Из города Вознесенска в Николаевской области пришел пакет с двумя фотоснимками. Прислал их Владимир Степанович Зинский, остарбайтер с августа 1943 года по май 1945-го.

Два снимка разделены одним лишь годом. В обычной жизни, в обычное время разница едва ли была бы заметна. А здесь – словно два разных человека. На первой фотографии – полукруглое мальчишеское лицо. Полноватые губы. Под роскошным чубом, сводившим с ума всех девчат в округе, испуганные глаза: что теперь будет?

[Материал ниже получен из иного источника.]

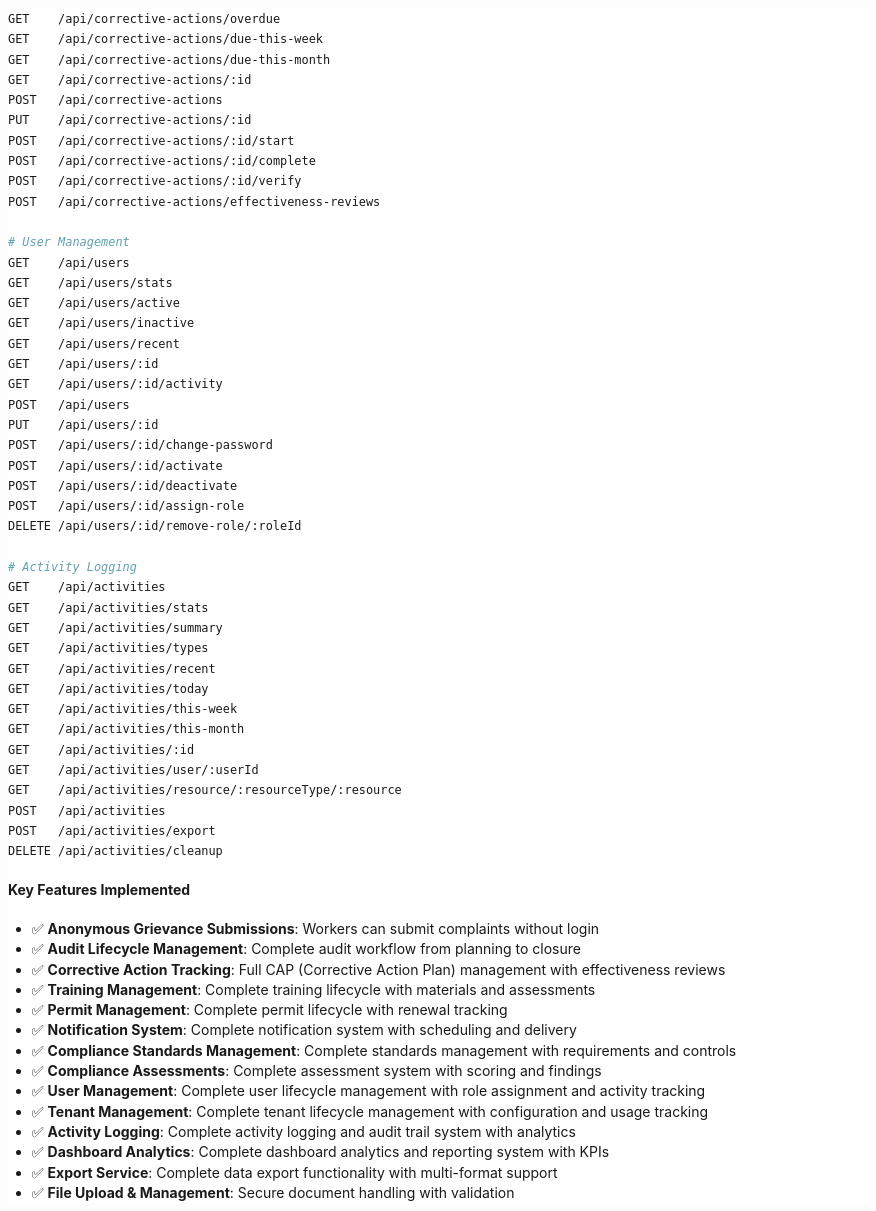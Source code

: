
 ```bash
GET    /api/corrective-actions/overdue
GET    /api/corrective-actions/due-this-week
GET    /api/corrective-actions/due-this-month
GET    /api/corrective-actions/:id
POST   /api/corrective-actions
PUT    /api/corrective-actions/:id
POST   /api/corrective-actions/:id/start
POST   /api/corrective-actions/:id/complete
POST   /api/corrective-actions/:id/verify
POST   /api/corrective-actions/effectiveness-reviews

# User Management
GET    /api/users
GET    /api/users/stats
GET    /api/users/active
GET    /api/users/inactive
GET    /api/users/recent
GET    /api/users/:id
GET    /api/users/:id/activity
POST   /api/users
PUT    /api/users/:id
POST   /api/users/:id/change-password
POST   /api/users/:id/activate
POST   /api/users/:id/deactivate
POST   /api/users/:id/assign-role
DELETE /api/users/:id/remove-role/:roleId

# Activity Logging
GET    /api/activities
GET    /api/activities/stats
GET    /api/activities/summary
GET    /api/activities/types
GET    /api/activities/recent
GET    /api/activities/today
GET    /api/activities/this-week
GET    /api/activities/this-month
GET    /api/activities/:id
GET    /api/activities/user/:userId
GET    /api/activities/resource/:resourceType/:resource
POST   /api/activities
POST   /api/activities/export
DELETE /api/activities/cleanup
```

#### **Key Features Implemented**
- ✅ **Anonymous Grievance Submissions**: Workers can submit complaints without login
- ✅ **Audit Lifecycle Management**: Complete audit workflow from planning to closure
- ✅ **Corrective Action Tracking**: Full CAP (Corrective Action Plan) management with effectiveness reviews
- ✅ **Training Management**: Complete training lifecycle with materials and assessments
- ✅ **Permit Management**: Complete permit lifecycle with renewal tracking
- ✅ **Notification System**: Complete notification system with scheduling and delivery
- ✅ **Compliance Standards Management**: Complete standards management with requirements and controls
- ✅ **Compliance Assessments**: Complete assessment system with scoring and findings
- ✅ **User Management**: Complete user lifecycle management with role assignment and activity tracking
- ✅ **Tenant Management**: Complete tenant lifecycle management with configuration and usage tracking
- ✅ **Activity Logging**: Complete activity logging and audit trail system with analytics
- ✅ **Dashboard Analytics**: Complete dashboard analytics and reporting system with KPIs
- ✅ **Export Service**: Complete data export functionality with multi-format support
- ✅ **File Upload & Management**: Secure document handling with validation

«Нас привезли на работу в порт города Бремен. Тянули лямку там в две смены по 12 часов. Кормили один раз в сутки – ломтик хлеба и пустая похлебка. А когда порт разбомбили, нас перевезли в Любек. Здесь во время налета, когда расколошматили контору лагеря, я случайно нашел свою «арбайт-карту» и содрал с нее карточку, сделанную в Любеке».

Только глаза можно узнать на изможденном лице. Старческие складки пролегли к губам восемнадцатилетнего юноши. Тоненькой шее просторно в воротнике… Таким Володю сделал год рабства.

А кто был рабовладельцем? Кому передавал Заукель рабов? Прежде всего – германским промышленникам, угольным, стальным, оружейным баронам. Дармовую рабсилу, как заметил американский юрист Д. Шпрехер, они считали неодушевленным сырьем.

На свои 80 с лишним заводов Крупп купил 277 966 рабочих. И сверх этого эксплуатировал еще примерно сто тысяч. В опубликованных документах нет данных о самом старшем по возрасту из невольников. Впрочем, ясно, что стариков сюда не завозили: не богадельня же. Нижняя планка установлена документально. Сначала – семнадцать лет (в сорок третьем году загребали родившихся в 1926-м); потом начали брать четырнадцатилетних, двенадцатилетних; поданным, приведенным на Нюрнбергском процессе, заставляли работать даже шестилеток. «Здесь только для немецких детей привилегии, – говорилось в одном из писем, переправленных в октябре 1942 года из Германии в Киевскую область, – а наши украинские мучаются. А за что? Здесь есть три украинских хлопчика, самому маленькому 6 лет, и он уже работает по 10 часов. Только подумать: поднимать ребенка в 4 часа утра. Он каждый день недоедает. Это вырастут не люди, а скелеты».

Густая сыпь лагерей окружала главное управление крупповского концерна в Эссене: Зейманштрассе, Шлагетершуле, Кремерплатц, Дехенгулле – всего 55 концлагерей. И среди них лагерь Бушмансгоф, куда свозили младенцев, родившихся у рабынь – за два-три месяца до конца войны малышей уничтожили.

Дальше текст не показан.